▶ **What you need to do**:
Show, in full, each line of the data that contains "Command".

Source texts of formatted documents:

%%

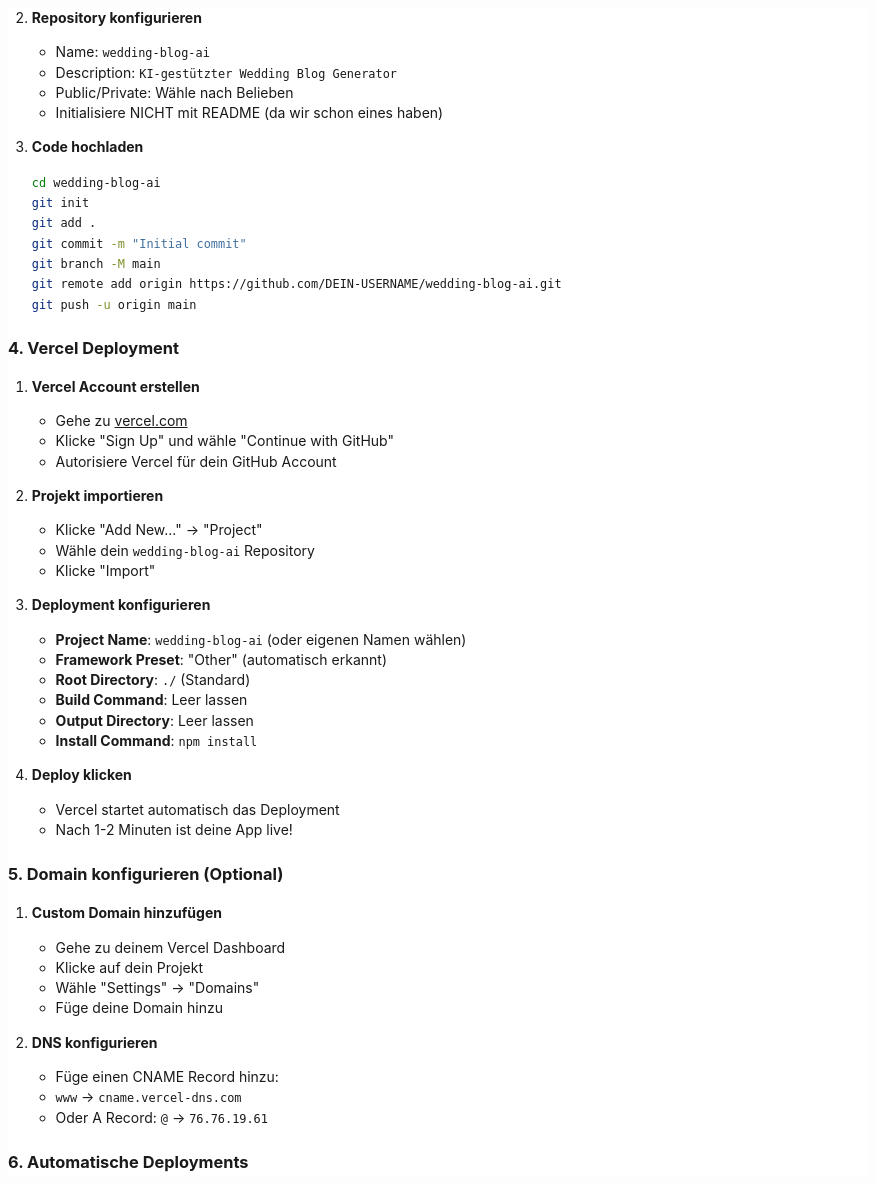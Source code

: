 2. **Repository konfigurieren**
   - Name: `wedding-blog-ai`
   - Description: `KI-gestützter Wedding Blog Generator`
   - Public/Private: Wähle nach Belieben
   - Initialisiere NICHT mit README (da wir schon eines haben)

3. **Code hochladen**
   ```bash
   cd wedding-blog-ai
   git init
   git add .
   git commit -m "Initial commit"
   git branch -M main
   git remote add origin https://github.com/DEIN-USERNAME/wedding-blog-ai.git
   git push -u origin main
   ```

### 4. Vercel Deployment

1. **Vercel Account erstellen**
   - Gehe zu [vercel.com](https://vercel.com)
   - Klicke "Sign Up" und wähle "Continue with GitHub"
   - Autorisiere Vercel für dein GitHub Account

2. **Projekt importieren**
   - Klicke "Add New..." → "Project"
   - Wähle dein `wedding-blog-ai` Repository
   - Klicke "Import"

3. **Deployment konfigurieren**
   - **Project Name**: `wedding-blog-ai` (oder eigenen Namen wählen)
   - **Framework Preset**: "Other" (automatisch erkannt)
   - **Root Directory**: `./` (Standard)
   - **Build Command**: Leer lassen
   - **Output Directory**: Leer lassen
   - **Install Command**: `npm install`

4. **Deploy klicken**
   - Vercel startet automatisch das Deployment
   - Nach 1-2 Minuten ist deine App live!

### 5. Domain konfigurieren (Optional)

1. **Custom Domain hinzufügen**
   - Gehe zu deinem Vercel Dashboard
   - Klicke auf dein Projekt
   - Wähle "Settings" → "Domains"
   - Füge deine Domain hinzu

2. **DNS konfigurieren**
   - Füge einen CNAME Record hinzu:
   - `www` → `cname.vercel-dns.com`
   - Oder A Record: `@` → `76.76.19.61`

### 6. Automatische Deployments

%%
%%

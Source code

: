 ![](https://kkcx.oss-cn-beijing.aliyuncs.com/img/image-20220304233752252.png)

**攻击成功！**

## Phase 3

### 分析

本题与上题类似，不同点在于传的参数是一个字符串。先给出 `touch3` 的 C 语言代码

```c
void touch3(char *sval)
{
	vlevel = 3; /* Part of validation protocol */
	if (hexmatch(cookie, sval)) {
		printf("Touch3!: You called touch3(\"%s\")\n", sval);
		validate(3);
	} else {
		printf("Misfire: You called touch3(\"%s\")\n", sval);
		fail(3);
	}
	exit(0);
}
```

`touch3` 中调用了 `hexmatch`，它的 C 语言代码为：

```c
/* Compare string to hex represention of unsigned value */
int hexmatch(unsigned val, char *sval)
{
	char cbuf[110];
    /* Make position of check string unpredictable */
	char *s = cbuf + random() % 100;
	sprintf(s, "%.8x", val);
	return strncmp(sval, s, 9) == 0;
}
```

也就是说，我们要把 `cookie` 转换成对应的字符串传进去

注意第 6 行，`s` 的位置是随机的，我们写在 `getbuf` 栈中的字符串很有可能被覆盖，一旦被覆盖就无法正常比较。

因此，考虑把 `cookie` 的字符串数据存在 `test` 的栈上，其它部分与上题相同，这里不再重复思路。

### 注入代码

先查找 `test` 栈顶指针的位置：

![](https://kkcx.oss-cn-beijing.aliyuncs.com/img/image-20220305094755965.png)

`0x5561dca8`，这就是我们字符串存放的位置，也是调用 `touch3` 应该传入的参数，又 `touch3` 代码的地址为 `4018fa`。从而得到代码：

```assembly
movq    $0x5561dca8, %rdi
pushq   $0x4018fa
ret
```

%%

▶ **Exercise response**:
   - **Build Command**: Leer lassen
   - **Install Command**: `npm install`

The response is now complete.